Il vaccino anti-Covid sviluppato dall’università di Oxford produce una risposta immunitaria anche nella popolazione anziana. Lo sostengono le informazioni anticipate ieri dal Financial Times. I dati rivelati dal quotidiano britannico si riferiscono agli studi clinici di “fase 2” sul vaccino e non riguardano dunque i risultati dei test su larga scala attualmente in corso in diversi Paesi.

Secondo le anticipazioni, gli esperimenti su volontari con più di 56 anni (tra i quali anche ultra 60enni) mostrano che il vaccino è in grado di indurre la produzione di anticorpi anche nelle persone anziane. Se confermata, è una notizia positiva e importante per due ragioni. In primo luogo, la popolazione anziana è quella più a rischio e dovrebbe essere la destinataria prioritaria di una campagna di vaccinazioni anti-Covid. In secondo luogo, il sistema immunitario perde efficienza con l’età, perciò non è scontato che la risposta immunitaria generata nei giovani si verifichi anche negli anziani. I ricercatori avrebbero osservato anche una minore frequenza di effetti avversi nelle fasce di età più avanzate.
Le informazioni del FT sono state confermate da un portavoce della AstraZeneca, l’azienda che commercializzerà un eventuale vaccino e che sta conducendo i test su larga scala propedeutici alla sua autorizzazione.

Ma per ora si tratta solo di dichiarazioni giornalistiche, e non c’è ancora una pubblicazione scientifica valutata da altri esperti che fornisca maggiori dettagli sul vaccino. «Per commentare la notizia dobbiamo vedere i dati», ha dichiarato Stephen Evans, professore di farmacoepidemiologia alla School of Hygiene & Tropical Medicine di Londra. «L’ultima fase di test è necessaria per verificare se la risposta immunitaria si traduce in efficacia clinica in grado di prevenire l’infezione. Per dimostrarlo, bisognerà coinvolgere un numero molto più ampio di volontari ed è bene non essere troppo ottimisti finché i test non saranno completati».

L’immunogenicità di un vaccino corrisponde infatti alla produzione di anticorpi. Ma al momento non è chiaro se siano davvero gli anticorpi a contrastare il coronavirus: la risposta immunitaria coinvolge altre componenti come i linfociti T, e non è chiaro quale sia quella più efficace. Inoltre, la persistenza degli anticorpi nell’organismo non è ancora dimostrata con certezza. Non basta dunque osservare la produzione di anticorpi per dimostrare l’efficacia di un vaccino, ma servono test su molte migliaia di volontari seguiti dai ricercatori per lungo tempo.

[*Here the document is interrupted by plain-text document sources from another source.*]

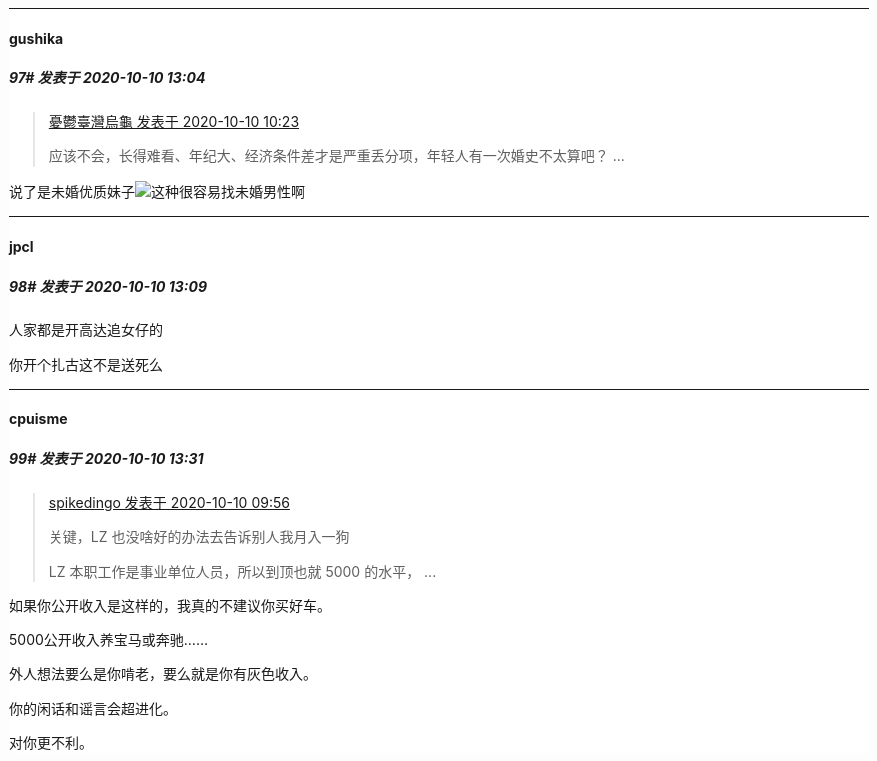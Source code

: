 





-----

####  gushika  
##### 97#       发表于 2020-10-10 13:04



<blockquote><a href="httphttps://bbs.saraba1st.com/2b/forum.php?mod=redirect&amp;goto=findpost&amp;pid=49006562&amp;ptid=1964235" target="_blank">憂鬱臺灣烏龜 发表于 2020-10-10 10:23</a>

应该不会，长得难看、年纪大、经济条件差才是严重丢分项，年轻人有一次婚史不太算吧？ ...</blockquote>
说了是未婚优质妹子<img src="https://static.saraba1st.com/image/smiley/face2017/001.png" referrerpolicy="no-referrer">这种很容易找未婚男性啊







-----

####  jpcl  
##### 98#       发表于 2020-10-10 13:09




人家都是开高达追女仔的

你开个扎古这不是送死么







-----

####  cpuisme  
##### 99#       发表于 2020-10-10 13:31



<blockquote><a href="httphttps://bbs.saraba1st.com/2b/forum.php?mod=redirect&amp;goto=findpost&amp;pid=49006304&amp;ptid=1964235" target="_blank">spikedingo 发表于 2020-10-10 09:56</a>

关键，LZ 也没啥好的办法去告诉别人我月入一狗


LZ 本职工作是事业单位人员，所以到顶也就 5000 的水平， ...</blockquote>
如果你公开收入是这样的，我真的不建议你买好车。

5000公开收入养宝马或奔驰……

外人想法要么是你啃老，要么就是你有灰色收入。

你的闲话和谣言会超进化。

对你更不利。
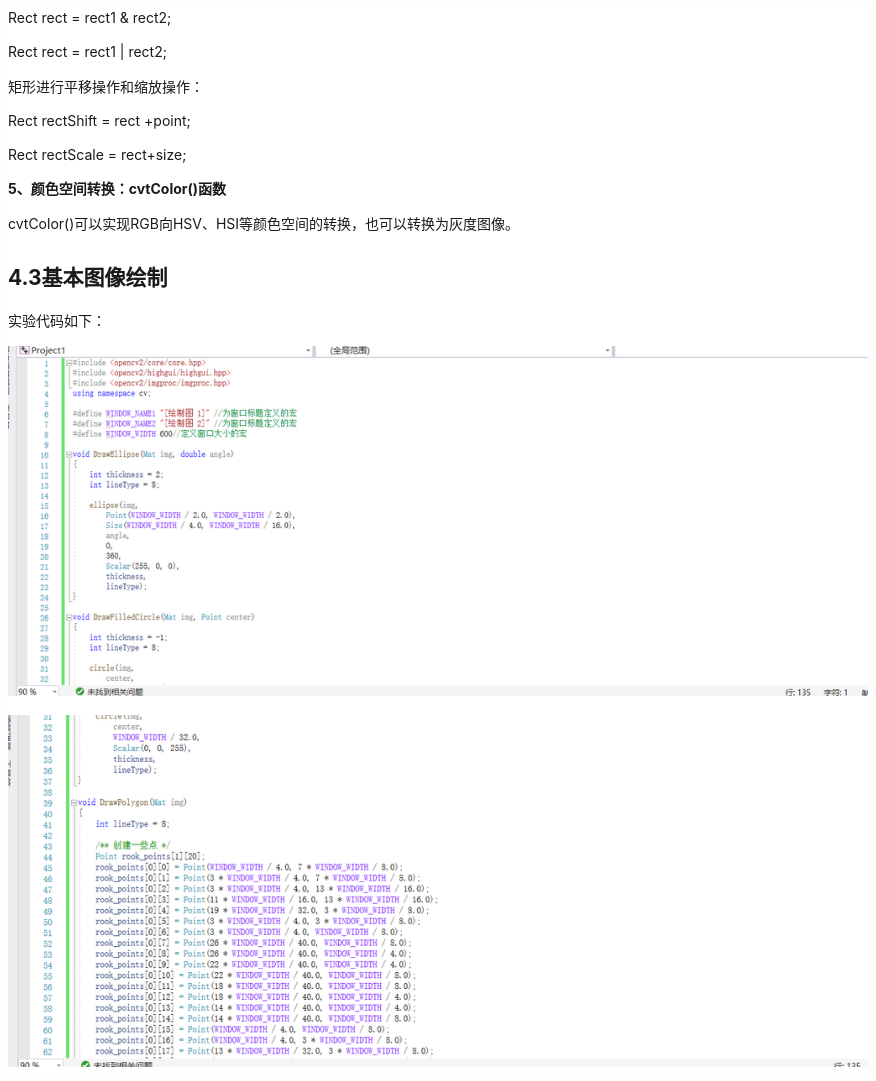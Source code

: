 Rect rect = rect1 & rect2;

Rect rect = rect1 | rect2;

矩形进行平移操作和缩放操作：

Rect rectShift = rect +point;

Rect rectScale = rect+size;

**5、颜色空间转换：cvtColor()函数**

cvtColor()可以实现RGB向HSV、HSI等颜色空间的转换，也可以转换为灰度图像。

## 4.3基本图像绘制

实验代码如下：

![avatar](显示俩图片1.png)

![avatar](显示俩图片2.png)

Il ministro della sanità inglese Matt Hancock ha però raffreddato gli entusiasmi di chi, come il premier Giuseppe Conte, spera in un vaccino distribuito già a fine 2020. «Mi aspetto che il grosso della distribuzione del vaccino avvenga entro la prima metà del prossimo anno», ha dichiarato ieri Hancock. Il ministro inglese ha avuto un colloquio proprio ieri con il suo omologo Roberto Speranza, in cui è stata riaffermata la necessità di una stretta collaborazione tra Regno Unito e Italia nello sviluppo di un vaccino.